Magic Money Working Magic on 401(k)s

A top policy expert isn’t buying reports of a private-sector retirement “crisis.”  In an article, Andrew Biggs not only rejected the gloom but offered a striking counter-narrative. He cited figures showing that 401(k) defined contribution accounts, while regularly maligned, are doing better by workers than the defined benefit plans they swept aside.
His numbers speak to the power of magic money: savings built up in large part by stock market investments, compounded by decades of tax-sheltered capital gains and dividends. The most fortunate retirees are having their cake and eating it too. They’re taking annual distributions from their accounts, and having the withdrawals more than replaced by new magic money streaming in (full disclosure: the author is among the most fortunate).

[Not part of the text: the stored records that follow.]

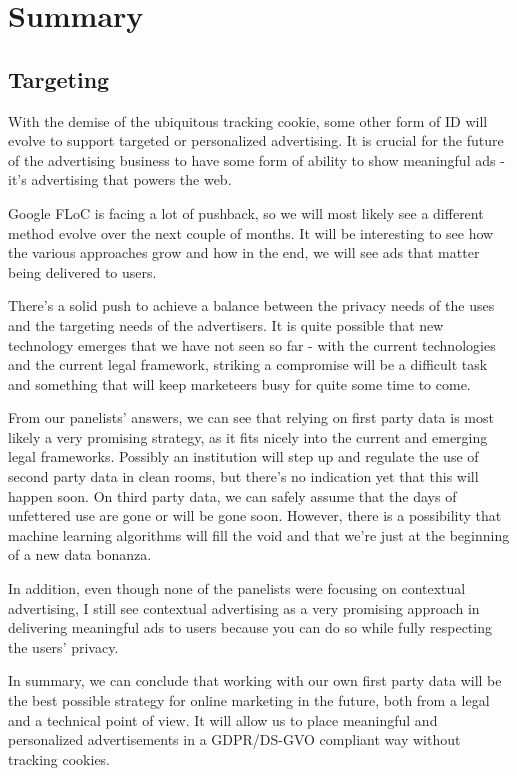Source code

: %
%

\pagebreak
\section{Summary}

\onehalfspacing

\subsection{Targeting}

With the demise of the ubiquitous tracking cookie, some other form of ID will evolve to support targeted or personalized advertising. It is crucial for the future of the advertising business to have some form of ability to show meaningful ads - it's advertising that powers the web.

Google FLoC is facing a lot of pushback, so we will most likely see a different method evolve over the next couple of months. It will be interesting to see how the various approaches grow and how in the end, we will see ads that matter being delivered to users.

There's a solid push to achieve a balance between the privacy needs of the uses and the targeting needs of the advertisers. It is quite possible that new technology emerges that we have not seen so far - with the current technologies and the current legal framework, striking a compromise will be a difficult task and something that will keep marketeers busy for quite some time to come.

From our panelists' answers, we can see that relying on first party data is most likely a very promising strategy, as it fits nicely into the current and emerging legal frameworks. Possibly an institution will step up and regulate the use of second party data in clean rooms, but there's no indication yet that this will happen soon. On third party data, we can safely assume that the days of unfettered use are gone or will be gone soon. However, there is a possibility that machine learning algorithms will fill the void and that we're just at the beginning of a new data bonanza.

In addition, even though none of the panelists were focusing on contextual advertising, I still see contextual advertising as a very promising approach in delivering meaningful ads to users because you can do so while fully respecting the users' privacy.

In summary, we can conclude that working with our own first party data will be the best possible strategy for online marketing in the future, both from a legal and a technical point of view. It will allow us to place meaningful and personalized advertisements in a GDPR/DS-GVO compliant way without tracking cookies.

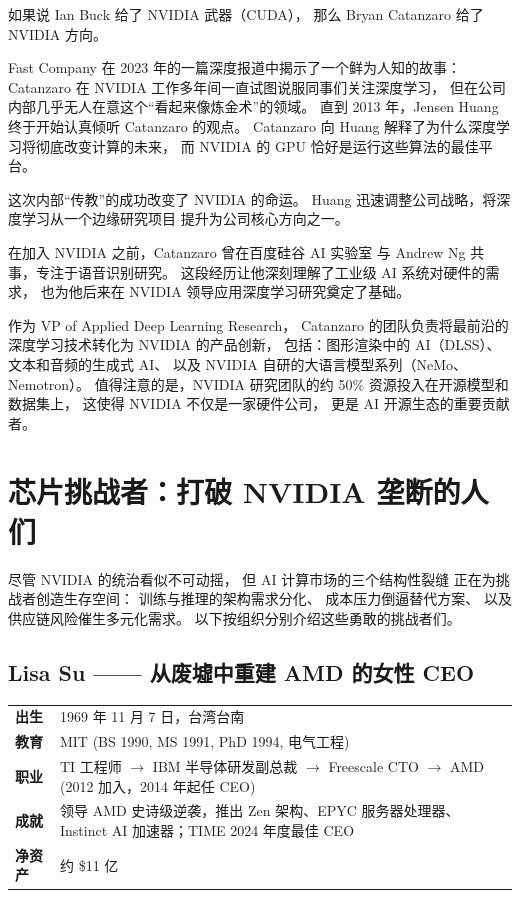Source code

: 如果说 Ian Buck 给了 NVIDIA 武器（CUDA），
那么 Bryan Catanzaro 给了 NVIDIA 方向。

Fast Company 在 2023 年的一篇深度报道中揭示了一个鲜为人知的故事：
Catanzaro 在 NVIDIA 工作多年间一直试图说服同事们关注深度学习，
但在公司内部几乎无人在意这个``看起来像炼金术''的领域。
直到 2013 年，Jensen Huang 终于开始认真倾听 Catanzaro 的观点。
Catanzaro 向 Huang 解释了为什么深度学习将彻底改变计算的未来，
而 NVIDIA 的 GPU 恰好是运行这些算法的最佳平台。

这次内部``传教''的成功改变了 NVIDIA 的命运。
Huang 迅速调整公司战略，将深度学习从一个边缘研究项目
提升为公司核心方向之一。

在加入 NVIDIA 之前，Catanzaro 曾在百度硅谷 AI 实验室
与 Andrew Ng 共事，专注于语音识别研究。
这段经历让他深刻理解了工业级 AI 系统对硬件的需求，
也为他后来在 NVIDIA 领导应用深度学习研究奠定了基础。

作为 VP of Applied Deep Learning Research，
Catanzaro 的团队负责将最前沿的深度学习技术转化为 NVIDIA 的产品创新，
包括：图形渲染中的 AI（DLSS）、
文本和音频的生成式 AI、
以及 NVIDIA 自研的大语言模型系列（NeMo、Nemotron）。
值得注意的是，NVIDIA 研究团队的约 50\% 资源投入在开源模型和数据集上，
这使得 NVIDIA 不仅是一家硬件公司，
更是 AI 开源生态的重要贡献者。

\section{芯片挑战者：打破 NVIDIA 垄断的人们}
\label{sec:chip-challengers}

尽管 NVIDIA 的统治看似不可动摇，
但 AI 计算市场的三个结构性裂缝
正在为挑战者创造生存空间：
训练与推理的架构需求分化、
成本压力倒逼替代方案、
以及供应链风险催生多元化需求。
以下按组织分别介绍这些勇敢的挑战者们。

\subsection{Lisa Su —— 从废墟中重建 AMD 的女性 CEO}
\label{subsec:lisa-su}

\begin{keybox}
\small
\begin{tabularx}{\textwidth}{lX}
\toprule
\textbf{出生} & 1969 年 11 月 7 日，台湾台南 \\
\textbf{教育} & MIT (BS 1990, MS 1991, PhD 1994, 电气工程) \\
\textbf{职业} & TI 工程师 $\to$ IBM 半导体研发副总裁 $\to$
                Freescale CTO $\to$ AMD (2012 加入，2014 年起任 CEO) \\
\textbf{成就} & 领导 AMD 史诗级逆袭，推出 Zen 架构、EPYC 服务器处理器、
                Instinct AI 加速器；TIME 2024 年度最佳 CEO \\
\textbf{净资产} & 约 \$11 亿 \\
\bottomrule
\end{tabularx}
\end{keybox}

Let’s review some of the key figures, and see how 401(k)s and similar defined contribution accounts are making the golden years more golden for millions of retirees.

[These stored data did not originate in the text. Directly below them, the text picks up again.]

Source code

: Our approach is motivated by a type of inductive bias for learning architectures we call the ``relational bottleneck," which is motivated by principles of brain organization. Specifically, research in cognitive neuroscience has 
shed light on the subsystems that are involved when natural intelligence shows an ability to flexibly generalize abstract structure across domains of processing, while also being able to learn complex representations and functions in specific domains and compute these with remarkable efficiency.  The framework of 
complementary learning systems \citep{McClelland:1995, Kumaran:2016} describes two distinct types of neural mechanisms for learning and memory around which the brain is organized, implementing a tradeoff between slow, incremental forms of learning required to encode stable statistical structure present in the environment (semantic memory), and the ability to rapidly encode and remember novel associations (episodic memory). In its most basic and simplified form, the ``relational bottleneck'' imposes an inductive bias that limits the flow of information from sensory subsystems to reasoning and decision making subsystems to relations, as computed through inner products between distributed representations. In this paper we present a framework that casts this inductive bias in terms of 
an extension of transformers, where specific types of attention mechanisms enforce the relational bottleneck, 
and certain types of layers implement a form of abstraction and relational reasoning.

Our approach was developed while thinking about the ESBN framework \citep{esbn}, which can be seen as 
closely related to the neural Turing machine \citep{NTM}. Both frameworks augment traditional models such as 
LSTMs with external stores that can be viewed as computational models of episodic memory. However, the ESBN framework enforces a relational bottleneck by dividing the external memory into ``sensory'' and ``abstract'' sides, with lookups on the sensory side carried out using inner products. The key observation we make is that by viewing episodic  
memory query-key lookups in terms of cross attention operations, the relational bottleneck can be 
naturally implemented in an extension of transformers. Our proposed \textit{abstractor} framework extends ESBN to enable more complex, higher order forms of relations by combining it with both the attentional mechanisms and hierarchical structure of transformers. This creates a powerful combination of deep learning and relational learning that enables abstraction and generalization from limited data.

First, defined contribution plans cover a far greater proportion of workers. “Participation is higher in 401(k)s, with 61 percent of private sector workers participating according to a Social Security Administration analysis, versus a peak of 39 percent for defined benefit plans.” The percentages underscore a truth commonly ignored by defined benefit advocates: the vast majority of non-government workers never had such plans, and likely never would.

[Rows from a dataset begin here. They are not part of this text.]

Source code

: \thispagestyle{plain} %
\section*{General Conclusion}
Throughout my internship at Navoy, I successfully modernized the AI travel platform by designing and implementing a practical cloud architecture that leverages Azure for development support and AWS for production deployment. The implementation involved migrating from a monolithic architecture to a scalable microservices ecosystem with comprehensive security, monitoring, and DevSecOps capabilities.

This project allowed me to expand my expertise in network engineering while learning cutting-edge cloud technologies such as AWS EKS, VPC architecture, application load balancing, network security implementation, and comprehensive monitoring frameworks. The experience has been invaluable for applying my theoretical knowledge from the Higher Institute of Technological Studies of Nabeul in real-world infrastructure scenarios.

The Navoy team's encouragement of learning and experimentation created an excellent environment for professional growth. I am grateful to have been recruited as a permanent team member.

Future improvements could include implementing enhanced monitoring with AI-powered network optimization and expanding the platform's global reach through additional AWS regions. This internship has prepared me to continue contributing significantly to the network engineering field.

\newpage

Current retirement savings also far exceed the comparable figures for the years when only traditional pensions existed. Federal Reserve data show that total savings in employer-sponsored plans rose from 27 percent of gross domestic product (GDP) in 1947 to a peak of 57 percent in 1975. But, Biggs points out, “in the four decades since 401(k)s were introduced, total retirement savings nearly tripled to 157 percent of GDP.”
Other yardsticks yield equally compelling results (thanks partly, of course, to magic money).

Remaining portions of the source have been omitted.